Im „Nationalpark hohe Steuern“

Die Industriellenvereinigung lud die sieben wahlwerbenden Parteien zum Standort-Hearing.

SUBTEXTWenn die Regierung bei der Sanierung des Staatshaushaltes so diszipliniert wäre wie die Vertreter der sieben wahlwerbenden Parteien beim Standort-Hearing der Industrie, würde die Staatsverschuldung jetzt nicht bei 74,2Prozent liegen. Nur eine Minute und 40 Sekunden standen Mittwochabend Rudolf Hundstorfer (SPÖ), Karlheinz Kopf (ÖVP), Norbert Hofer (FPÖ), Werner Kogler (Grüne), Josef Bucher (BZÖ), Kathrin Nachbaur (Team Stronach) und Matthias Strolz (Neos) pro Themenrunde zur Verfügung – man glaubt gar nicht, wie viel Inhalt in dieser kurzen Zeit vermittelt werden kann.

Freilich überwachte Moderator Gerald Gross peinlich genau das Zeitmanagement. Ein Vorbild für künftige Nationalratsdebatten? Angesichts der brennenden Themen dieses Landes von der Hypo Alpe Adria bis zur Gesundheitsreform, die ohnedies keine Redundanz erlauben, eine gute Idee. Für politisches Hickhack blieb an dem Abend, an dem die Positionen der Parteien zu sieben zentralen Zukunftsthemen – Reindustrialisierung, Klimaschutz, Überreglementierung, Abgabenquote, Arbeitskosten, Staatsverschuldung, Bildung – abgesteckt werden sollten, keine Zeit.

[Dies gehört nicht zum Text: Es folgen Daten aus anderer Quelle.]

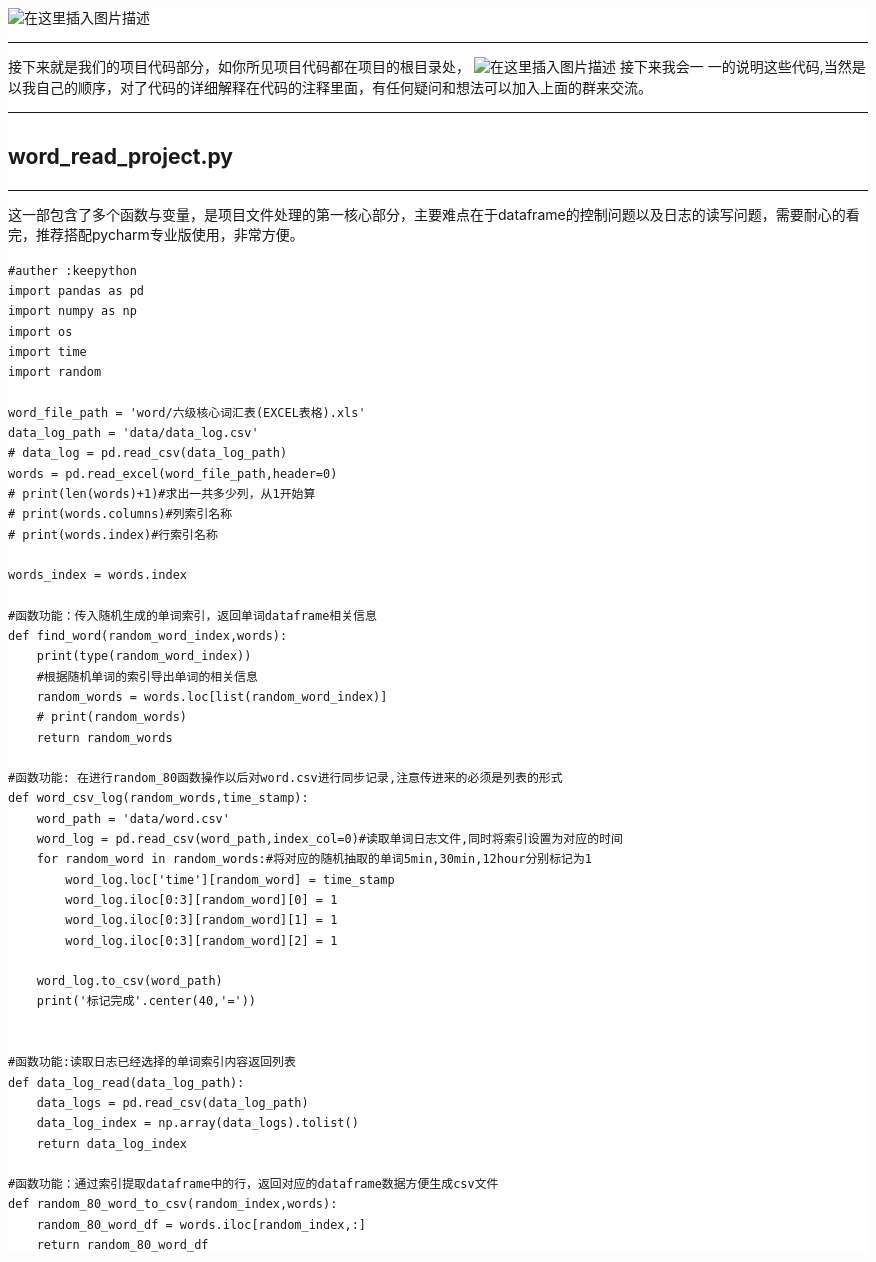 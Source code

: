 ![在这里插入图片描述](https://img-blog.csdnimg.cn/20200204094908835.png)
___
接下来就是我们的项目代码部分，如你所见项目代码都在项目的根目录处，
![在这里插入图片描述](https://img-blog.csdnimg.cn/20200204095028483.png)
接下来我会一 一的说明这些代码,当然是以我自己的顺序，对了代码的详细解释在代码的注释里面，有任何疑问和想法可以加入上面的群来交流。
***

## word_read_project.py

***

这一部包含了多个函数与变量，是项目文件处理的第一核心部分，主要难点在于dataframe的控制问题以及日志的读写问题，需要耐心的看完，推荐搭配pycharm专业版使用，非常方便。

```
#auther :keepython
import pandas as pd
import numpy as np
import os
import time
import random

word_file_path = 'word/六级核心词汇表(EXCEL表格).xls'
data_log_path = 'data/data_log.csv'
# data_log = pd.read_csv(data_log_path)
words = pd.read_excel(word_file_path,header=0)
# print(len(words)+1)#求出一共多少列，从1开始算
# print(words.columns)#列索引名称
# print(words.index)#行索引名称

words_index = words.index

#函数功能：传入随机生成的单词索引，返回单词dataframe相关信息
def find_word(random_word_index,words):
	print(type(random_word_index))
	#根据随机单词的索引导出单词的相关信息
	random_words = words.loc[list(random_word_index)]
	# print(random_words)
	return random_words

#函数功能: 在进行random_80函数操作以后对word.csv进行同步记录,注意传进来的必须是列表的形式
def word_csv_log(random_words,time_stamp):
	word_path = 'data/word.csv'
	word_log = pd.read_csv(word_path,index_col=0)#读取单词日志文件,同时将索引设置为对应的时间
	for random_word in random_words:#将对应的随机抽取的单词5min,30min,12hour分别标记为1
		word_log.loc['time'][random_word] = time_stamp
		word_log.iloc[0:3][random_word][0] = 1
		word_log.iloc[0:3][random_word][1] = 1
		word_log.iloc[0:3][random_word][2] = 1

	word_log.to_csv(word_path)
	print('标记完成'.center(40,'='))


#函数功能:读取日志已经选择的单词索引内容返回列表
def data_log_read(data_log_path):
	data_logs = pd.read_csv(data_log_path)
	data_log_index = np.array(data_logs).tolist()
	return data_log_index

#函数功能：通过索引提取dataframe中的行，返回对应的dataframe数据方便生成csv文件
def random_80_word_to_csv(random_index,words):
	random_80_word_df = words.iloc[random_index,:]
	return random_80_word_df
```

Stattdessen gab es bekannte Schlagworte. Aber auch Manager sind Wähler und hören ebenso gerne Versprechen wie die Senkung der Abgabenquote, Sicherung der Pensionen, Entbürokratisierung, Schuldenbremse und höhere Bildungsausgaben. Dass wir zu viel Steuern zahlen – Bucher nannte Österreich den „Nationalpark hohe Steuern“ – darüber herrschte bei allen Politikern genauso Einigkeit wie darüber, dass Österreich überreglementiert und überverwaltet sei und der Eigenverantwortung zu wenig Raum lasse. Hundstorfer versuchte zwar eine Erklärung – „alle Gesetze sind doch in den vergangenen 50 Jahren von allen beschlossen worden“ –, aber auch er musste einräumen, dass eine Schlankheitskur in der Verwaltung nicht schaden könne.

Senkung der Abgabenquote von 45 auf 40Prozent, Durchforstung des Förderdschungels, höheres Pensionsantrittsalter, billigere Energie und ein Schulsystem, in dem alle Kinder Lesen, Schreiben und Rechnen lernen: Bei diesem harmonischen Wunschkonzert konnte der Eindruck entstehen, dass Österreich nach den Wahlen auf eine Allparteienregierung zusteuere.


Der Weg ins Paradies, also die Umsetzung der schönen Ziele, scheidet jedoch die Geister. Mit seinem Ja zu einer Reichensteuer für Nettovermögen über einer Million Euro musste sich Sozialminister Hundstorfer prompt die Frage gefallen lassen, wie 76.000 Reiche das Budget sanieren sollen. Nachbaur erntete wiederum mit der Forderung, die Befreiung von der Einkommensteuer von jährlich 11.000 auf 12.000 Euro zu heben, Skepsis. Genauso, wie sie und Strolz sich mit der Forderung nach Abschaffung der Wirtschaftskammer-Zwangsmitgliedschaft nicht nur Freunde machten. Also doch keine Allparteienregierung. Wie sagte Gross? Irgendwer wird in die Opposition müssen.